WORK REQUIRED: Write the listing below out again exactly, though only as far as the line with "This is hosted", which is included.

========

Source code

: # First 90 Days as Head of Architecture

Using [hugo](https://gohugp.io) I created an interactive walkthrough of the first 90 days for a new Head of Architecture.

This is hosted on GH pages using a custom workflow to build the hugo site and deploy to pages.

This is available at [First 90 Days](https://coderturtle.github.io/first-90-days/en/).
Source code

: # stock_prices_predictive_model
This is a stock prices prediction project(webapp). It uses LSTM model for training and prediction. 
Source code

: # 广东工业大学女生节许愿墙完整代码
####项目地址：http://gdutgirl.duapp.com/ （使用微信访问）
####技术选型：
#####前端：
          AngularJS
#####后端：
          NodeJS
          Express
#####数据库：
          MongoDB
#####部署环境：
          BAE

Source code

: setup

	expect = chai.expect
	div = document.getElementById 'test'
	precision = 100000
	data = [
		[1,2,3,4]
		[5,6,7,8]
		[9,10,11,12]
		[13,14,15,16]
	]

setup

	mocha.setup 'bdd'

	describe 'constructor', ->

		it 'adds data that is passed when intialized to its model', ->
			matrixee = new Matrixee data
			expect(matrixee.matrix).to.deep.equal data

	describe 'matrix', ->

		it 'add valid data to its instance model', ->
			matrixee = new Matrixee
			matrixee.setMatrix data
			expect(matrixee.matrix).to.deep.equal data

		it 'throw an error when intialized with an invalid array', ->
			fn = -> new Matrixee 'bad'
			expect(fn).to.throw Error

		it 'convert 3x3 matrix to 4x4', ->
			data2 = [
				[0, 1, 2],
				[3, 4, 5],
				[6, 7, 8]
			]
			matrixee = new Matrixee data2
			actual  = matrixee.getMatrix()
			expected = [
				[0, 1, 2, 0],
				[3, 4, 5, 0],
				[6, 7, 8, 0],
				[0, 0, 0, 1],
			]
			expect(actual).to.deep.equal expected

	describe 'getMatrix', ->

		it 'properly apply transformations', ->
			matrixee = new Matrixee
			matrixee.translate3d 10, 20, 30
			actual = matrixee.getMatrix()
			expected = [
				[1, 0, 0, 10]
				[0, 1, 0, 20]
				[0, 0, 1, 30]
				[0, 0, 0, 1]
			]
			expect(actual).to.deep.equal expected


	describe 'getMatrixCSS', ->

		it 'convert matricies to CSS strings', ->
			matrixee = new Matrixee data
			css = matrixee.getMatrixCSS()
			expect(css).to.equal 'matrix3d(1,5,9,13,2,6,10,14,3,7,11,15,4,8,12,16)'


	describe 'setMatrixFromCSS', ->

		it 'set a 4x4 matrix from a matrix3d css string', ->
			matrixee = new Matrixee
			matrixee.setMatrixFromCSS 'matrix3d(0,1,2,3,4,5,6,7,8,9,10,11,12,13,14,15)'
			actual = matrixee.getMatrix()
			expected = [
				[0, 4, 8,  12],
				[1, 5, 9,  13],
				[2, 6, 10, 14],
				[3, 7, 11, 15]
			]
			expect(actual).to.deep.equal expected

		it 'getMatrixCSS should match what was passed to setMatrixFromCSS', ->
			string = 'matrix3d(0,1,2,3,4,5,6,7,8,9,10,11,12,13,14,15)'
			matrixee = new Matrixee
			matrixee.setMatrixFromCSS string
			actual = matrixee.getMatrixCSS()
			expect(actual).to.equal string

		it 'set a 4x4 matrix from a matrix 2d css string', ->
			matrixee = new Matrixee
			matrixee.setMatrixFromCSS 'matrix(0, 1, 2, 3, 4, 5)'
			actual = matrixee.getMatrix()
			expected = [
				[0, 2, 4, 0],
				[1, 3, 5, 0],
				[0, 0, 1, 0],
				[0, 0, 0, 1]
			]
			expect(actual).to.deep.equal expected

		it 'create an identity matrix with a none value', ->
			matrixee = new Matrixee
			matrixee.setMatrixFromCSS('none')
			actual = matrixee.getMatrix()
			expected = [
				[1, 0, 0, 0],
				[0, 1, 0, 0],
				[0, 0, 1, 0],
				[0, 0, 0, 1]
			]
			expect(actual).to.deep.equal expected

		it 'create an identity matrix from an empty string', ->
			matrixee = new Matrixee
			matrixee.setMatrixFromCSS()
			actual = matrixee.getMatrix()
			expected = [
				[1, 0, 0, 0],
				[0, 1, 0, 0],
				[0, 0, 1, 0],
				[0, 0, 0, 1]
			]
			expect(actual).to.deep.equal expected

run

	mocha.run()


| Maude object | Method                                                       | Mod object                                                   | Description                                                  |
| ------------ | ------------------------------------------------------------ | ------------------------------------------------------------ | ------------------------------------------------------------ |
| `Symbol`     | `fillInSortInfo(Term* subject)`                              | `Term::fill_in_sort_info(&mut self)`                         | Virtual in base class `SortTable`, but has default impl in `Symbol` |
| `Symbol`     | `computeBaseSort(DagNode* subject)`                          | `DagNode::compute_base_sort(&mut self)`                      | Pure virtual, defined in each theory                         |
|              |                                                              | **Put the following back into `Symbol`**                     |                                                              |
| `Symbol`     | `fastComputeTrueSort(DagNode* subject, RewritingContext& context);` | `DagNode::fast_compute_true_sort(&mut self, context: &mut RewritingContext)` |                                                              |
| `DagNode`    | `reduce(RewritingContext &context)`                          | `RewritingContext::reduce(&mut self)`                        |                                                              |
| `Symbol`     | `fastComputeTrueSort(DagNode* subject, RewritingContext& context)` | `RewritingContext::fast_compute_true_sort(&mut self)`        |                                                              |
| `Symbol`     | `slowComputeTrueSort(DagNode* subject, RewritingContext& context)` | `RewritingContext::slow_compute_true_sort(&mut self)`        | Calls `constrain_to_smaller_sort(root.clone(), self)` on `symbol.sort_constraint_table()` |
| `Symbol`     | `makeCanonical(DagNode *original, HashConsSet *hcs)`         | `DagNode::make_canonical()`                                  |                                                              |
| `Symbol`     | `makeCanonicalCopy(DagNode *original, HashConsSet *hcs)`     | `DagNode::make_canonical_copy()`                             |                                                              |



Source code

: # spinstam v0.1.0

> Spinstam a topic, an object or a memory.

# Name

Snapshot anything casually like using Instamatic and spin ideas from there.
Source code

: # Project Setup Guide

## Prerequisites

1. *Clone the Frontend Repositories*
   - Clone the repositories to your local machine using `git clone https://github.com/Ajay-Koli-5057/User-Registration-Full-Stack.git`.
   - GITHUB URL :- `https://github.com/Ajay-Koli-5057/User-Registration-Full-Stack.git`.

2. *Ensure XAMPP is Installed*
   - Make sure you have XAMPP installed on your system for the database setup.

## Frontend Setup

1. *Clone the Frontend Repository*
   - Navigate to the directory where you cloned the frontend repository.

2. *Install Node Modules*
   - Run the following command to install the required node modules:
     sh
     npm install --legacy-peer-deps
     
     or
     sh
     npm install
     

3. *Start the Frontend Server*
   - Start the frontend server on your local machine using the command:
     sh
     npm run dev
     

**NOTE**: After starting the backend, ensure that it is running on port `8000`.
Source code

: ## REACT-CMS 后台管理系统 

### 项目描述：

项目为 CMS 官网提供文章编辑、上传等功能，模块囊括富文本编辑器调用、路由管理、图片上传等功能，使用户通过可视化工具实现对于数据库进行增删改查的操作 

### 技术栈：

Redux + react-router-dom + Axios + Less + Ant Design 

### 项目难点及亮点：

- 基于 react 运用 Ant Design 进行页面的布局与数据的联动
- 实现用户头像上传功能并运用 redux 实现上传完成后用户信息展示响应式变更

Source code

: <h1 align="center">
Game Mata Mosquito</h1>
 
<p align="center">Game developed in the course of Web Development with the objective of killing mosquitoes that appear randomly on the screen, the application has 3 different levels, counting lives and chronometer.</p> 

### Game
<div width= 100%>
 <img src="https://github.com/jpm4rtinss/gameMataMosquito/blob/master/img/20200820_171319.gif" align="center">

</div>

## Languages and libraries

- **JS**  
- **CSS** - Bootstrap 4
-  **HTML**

========

RESULT FOR THIS EXERCISE:
Source code

: # First 90 Days as Head of Architecture

Using [hugo](https://gohugp.io) I created an interactive walkthrough of the first 90 days for a new Head of Architecture.

This is hosted on GH pages using a custom workflow to build the hugo site and deploy to pages.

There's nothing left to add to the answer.